Actually, you're missing most of the process with Mac OS X app folders.

With Linux, that one click includes getting the software on my PC. I do not have to download the program from some website or put a disc in the drive.

That one click goes through all 3 phases:

1) Download the software
2) Prepare the software for installation
3) Install the software

Mac OSX only does the last one easily. And I'm not saying Mac OS X is terrible at software installation, it just isn't anywhere near as good as your average end user Linux distro.

A modern linux distro is as polished as Mac OS X. A colleague and I were commenting at the local computer store about how Mac's are starting to look so dated compared to modern Linux counterparts. It's funny because the Mac's used to make the Linux ones look dated.

Driver installation is extremely simple, it's literally copy a file to this directory and register the driver with the kernel. The problem is: vendors don't provide binary drivers in a usable format. It's rare to find RPM drivers, or heaven forbid .deb files.

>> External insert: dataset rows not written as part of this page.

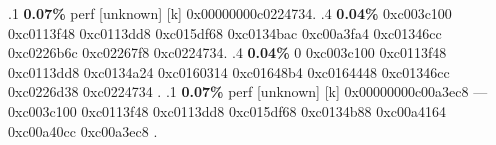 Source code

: \begin{profile}
{.1 \textbf{ 0.07\%} perf             [unknown]              [k] 0x00000000c0224734. 
.4 \textbf{0.04\%} 0xc003c100\newline {} 0xc0113f48\newline {} 0xc0113dd8\newline {} 0xc015df68\newline {} 0xc0134bac\newline {} 0xc00a3fa4\newline {} 0xc01346cc\newline {} 0xc0226b6c\newline {} 0xc02267f8\newline {} 0xc0224734. 
.4 \textbf{0.04\%} 0\newline {} 0xc003c100\newline {} 0xc0113f48\newline {} 0xc0113dd8\newline {} 0xc0134a24\newline {} 0xc0160314\newline {} 0xc01648b4\newline {} 0xc0164448\newline {} 0xc01346cc\newline {} 0xc0226d38\newline {} 0xc0224734\newline {} . 
.1 \textbf{ 0.07\%} perf             [unknown]              [k] 0x00000000c00a3ec8\newline {} ---0xc003c100\newline {} 0xc0113f48\newline {} 0xc0113dd8\newline {} 0xc015df68\newline {} 0xc0134b88\newline {} 0xc00a4164\newline {} 0xc00a40cc\newline {} 0xc00a3ec8\newline {} . 
}
\end{profile}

But that isn't Linux's fault... it's the lousy hardware industry that has built up around Wintendo.

And Mac OSX doesn't have the best hardware support either. I've seen many products that were unusable on a Mac as well. Just like Linux, you really need to check before hand if a product is compatible with a Mac.

Reply Parent Score: 3

RE[6]: Of course it is!
by D3M0N on Sun 24th Dec 2006 07:18 in reply to "RE[5]: Of course it is!"
D3M0N Member since:
2005-07-09

You have valid points; however, what happens when I run into software that doesn't have a binary yet? I'm forced to compile the software by hand. That is certainly not user friendly. I have not found a single OS X, or Windows application that I have had to compile. I have had to compile numerous applications in Linux though. CLI usage in Linux is still too high in Linux IMO to be user friend for average joe, who is scared at sight of any unexpect "white text on a black background".

To each his/her own, I don't believe Linux is near to having as much polish. Linux is still very fragmented with QT/GTK/ even TCL/TK. I simply can't see how anyone can consider Linux to be more polished than OS X. That's in my opinion, the only thing holidng Linux back.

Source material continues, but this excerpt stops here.